» **Data to examine**:
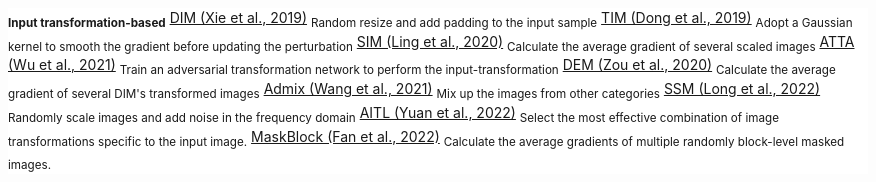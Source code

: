 <tr>
<th rowspan="17"><sub><strong>Input transformation-based</strong></sub></th>
<td><a href="https://arxiv.org/abs/1803.06978" target="_blank" rel="noopener noreferrer">DIM (Xie et al., 2019)</a></td>
<td ><sub>Random resize and add padding to the input sample</sub></td>
</tr>

<tr>
<td><a href="https://arxiv.org/abs/1904.02884" target="_blank" rel="noopener noreferrer">TIM (Dong et al., 2019)</a></td>
<td ><sub>Adopt a Gaussian kernel to smooth the gradient before updating the perturbation</sub></td>
</tr>

<tr>
<td><a href="https://arxiv.org/abs/1908.06281" target="_blank" rel="noopener noreferrer">SIM (Ling et al., 2020)</a></td>
<td ><sub>Calculate the average gradient of several scaled images</sub></td>
</tr>

<tr>
<td><a href="https://openaccess.thecvf.com/content/CVPR2021/papers/Wu_Improving_the_Transferability_of_Adversarial_Samples_With_Adversarial_Transformations_CVPR_2021_paper" target="_blank" rel="noopener noreferrer">ATTA (Wu et al., 2021)</a></td>
<td ><sub>Train an adversarial transformation network to perform the input-transformation</sub></td>
</tr>

<tr>
<td><a href="https://arxiv.org/abs/2112.06011" target="_blank" rel="noopener noreferrer">DEM (Zou et al., 2020)</a></td>
<td ><sub>Calculate the average gradient of several DIM's transformed images</sub></td>
</tr>

<tr>
<td><a href="https://arxiv.org/abs/2102.00436" target="_blank" rel="noopener noreferrer">Admix (Wang et al., 2021)</a></td>
<td ><sub>Mix up the images from other categories</sub></td>
</tr>

<tr>
<td><a href="https://arxiv.org/abs/2207.05382" target="_blank" rel="noopener noreferrer">SSM (Long et al., 2022)</a></td>
<td ><sub>Randomly scale images and add noise in the frequency domain</sub></td>
</tr>

<tr>
<td><a href="https://arxiv.org/pdf/2111.13844" target="_blank" rel="noopener noreferrer">AITL (Yuan et al., 2022)</a></td>
<td ><sub>Select the most effective combination of image transformations specific to the input image.</sub></td>
</tr>

<tr>
<td><a href="https://arxiv.org/abs/2208.06538" target="_blank" rel="noopener noreferrer">MaskBlock (Fan et al., 2022)</a></td>
<td ><sub>Calculate the average gradients of multiple randomly block-level masked images.</sub></td>
</tr>
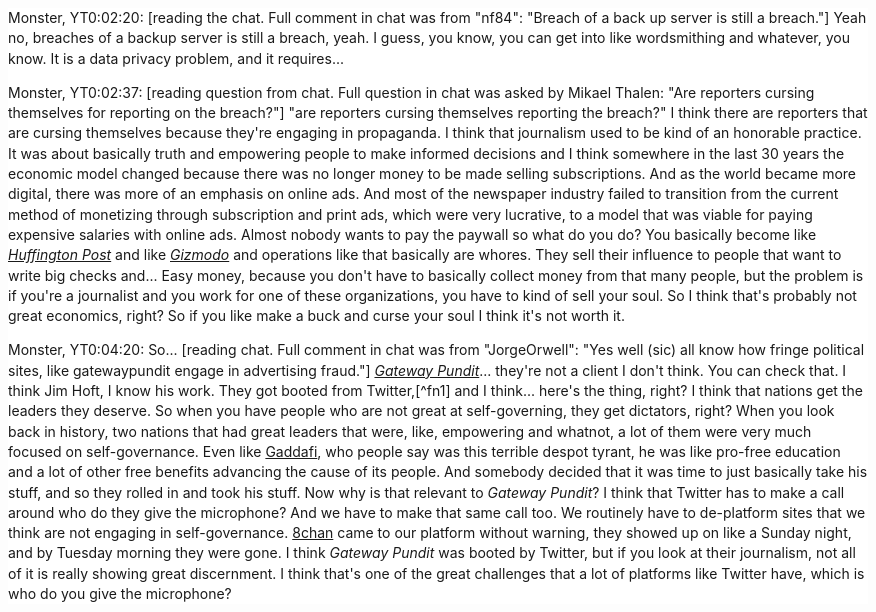 <span class="transcript-speaker">Monster, YT0:02:20:</span> <span class="transcript-note">[reading the chat. Full comment in chat was from "nf84": "Breach of a back up server is still a breach."]</span> Yeah no, breaches of a backup server is still a breach, yeah. I guess, you know, you can get into like wordsmithing and whatever, you know. It is a data privacy problem, and it requires...

<span class="transcript-speaker">Monster, YT0:02:37:</span> <span class="transcript-note">[reading question from chat. Full question in chat was asked by Mikael Thalen: "Are reporters cursing themselves for reporting on the breach?"]</span> "are reporters cursing themselves reporting the breach?" I think there are reporters that are cursing themselves because they're engaging in propaganda. I think that journalism used to be kind of an honorable practice. It was about basically truth and empowering people to make informed decisions and I think somewhere in the last 30 years the economic model changed because there was no longer money to be made selling subscriptions. And as the world became more digital, there was more of an emphasis on online ads. And most of the newspaper industry failed to transition from the current method of monetizing through subscription and print ads, which were very lucrative, to a model that was viable for paying expensive salaries with online ads. Almost nobody wants to pay the paywall so what do you do? You basically become like [_Huffington Post_](https://en.wikipedia.org/wiki/HuffPost) and like [_Gizmodo_](https://en.wikipedia.org/wiki/Gizmodo) and operations like that basically are whores. They sell their influence to people that want to write big checks and... Easy money, because you don't have to basically collect money from that many people, but the problem is if you're a journalist and you work for one of these organizations, you have to kind of sell your soul. So I think that's probably not great economics, right? So if you like make a buck and curse your soul I think it's not worth it.

<span class="transcript-speaker">Monster, YT0:04:20:</span> So... <span class="transcript-note">[reading chat. Full comment in chat was from "JorgeOrwell": "Yes well (sic) all know how fringe political sites, like gatewaypundit engage in advertising fraud."]</span> [_Gateway Pundit_](https://en.wikipedia.org/wiki/The_Gateway_Pundit)... they're not a client I don't think. You can check that. I think Jim Hoft, I know his work. They got booted from Twitter,[^fn1] and I think... here's the thing, right? I think that nations get the leaders they deserve. So when you have people who are not great at self-governing, they get dictators, right? When you look back in history, two nations that had great leaders that were, like, empowering and whatnot, a lot of them were very much focused on self-governance. Even like [Gaddafi](https://en.wikipedia.org/wiki/Muammar_Gaddafi), who people say was this terrible despot tyrant, he was like pro-free education and a lot of other free benefits advancing the cause of its people. And somebody decided that it was time to just basically take his stuff, and so they rolled in and took his stuff. Now why is that relevant to _Gateway Pundit_? I think that Twitter has to make a call around who do they give the microphone? And we have to make that same call too. We routinely have to de-platform sites that we think are not engaging in self-governance. [8chan](https://en.wikipedia.org/wiki/8chan) came to our platform without warning, they showed up on like a Sunday night, and by Tuesday morning they were gone. I think _Gateway Pundit_ was booted by Twitter, but if you look at their journalism, not all of it is really showing great discernment. I think that's one of the great challenges that a lot of platforms like Twitter have, which is who do you give the microphone?
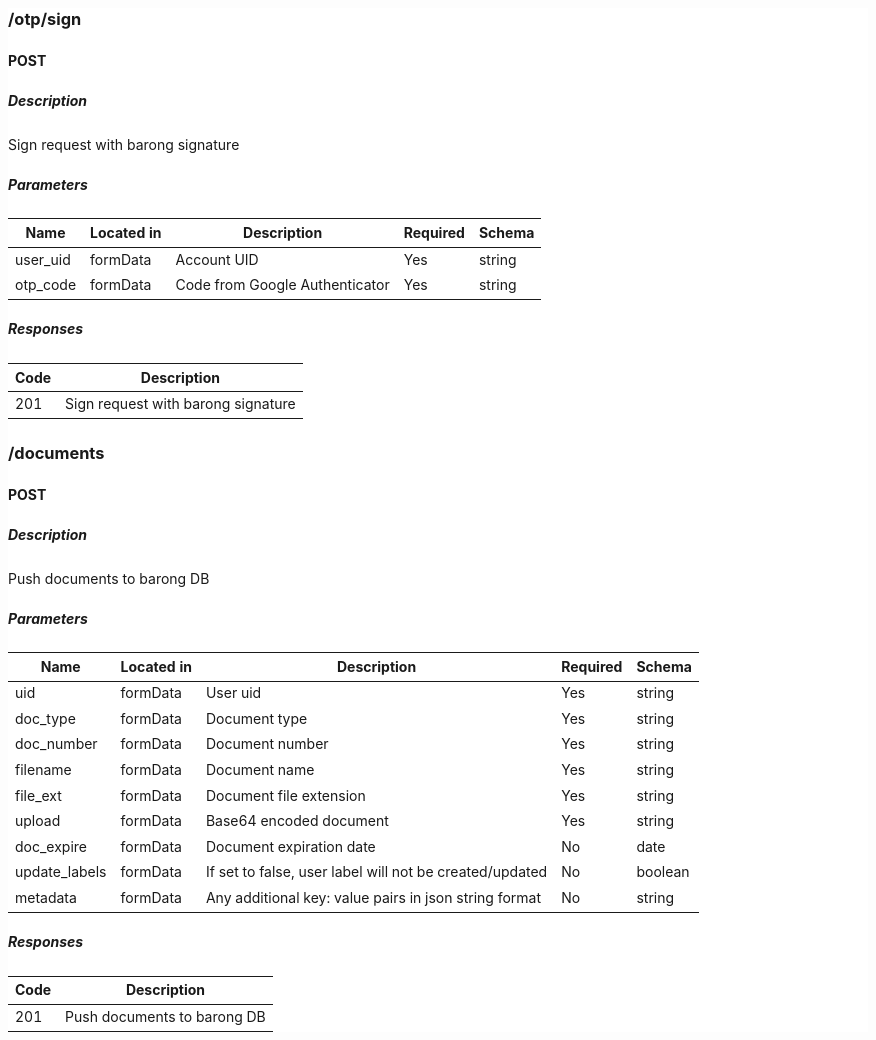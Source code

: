 ### /otp/sign

#### POST
##### Description

Sign request with barong signature

##### Parameters

| Name | Located in | Description | Required | Schema |
| ---- | ---------- | ----------- | -------- | ---- |
| user_uid | formData | Account UID | Yes | string |
| otp_code | formData | Code from Google Authenticator | Yes | string |

##### Responses

| Code | Description |
| ---- | ----------- |
| 201 | Sign request with barong signature |

### /documents

#### POST
##### Description

Push documents to barong DB

##### Parameters

| Name | Located in | Description | Required | Schema |
| ---- | ---------- | ----------- | -------- | ---- |
| uid | formData | User uid | Yes | string |
| doc_type | formData | Document type | Yes | string |
| doc_number | formData | Document number | Yes | string |
| filename | formData | Document name | Yes | string |
| file_ext | formData | Document file extension | Yes | string |
| upload | formData | Base64 encoded document | Yes | string |
| doc_expire | formData | Document expiration date | No | date |
| update_labels | formData | If set to false, user label will not be created/updated | No | boolean |
| metadata | formData | Any additional key: value pairs in json string format | No | string |

##### Responses

| Code | Description |
| ---- | ----------- |
| 201 | Push documents to barong DB |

» **Prompt**:
Pick out every line above that holds the word "Push" and copy it.

» **Response to the task**:
Push documents to barong DB
| 201 | Push documents to barong DB |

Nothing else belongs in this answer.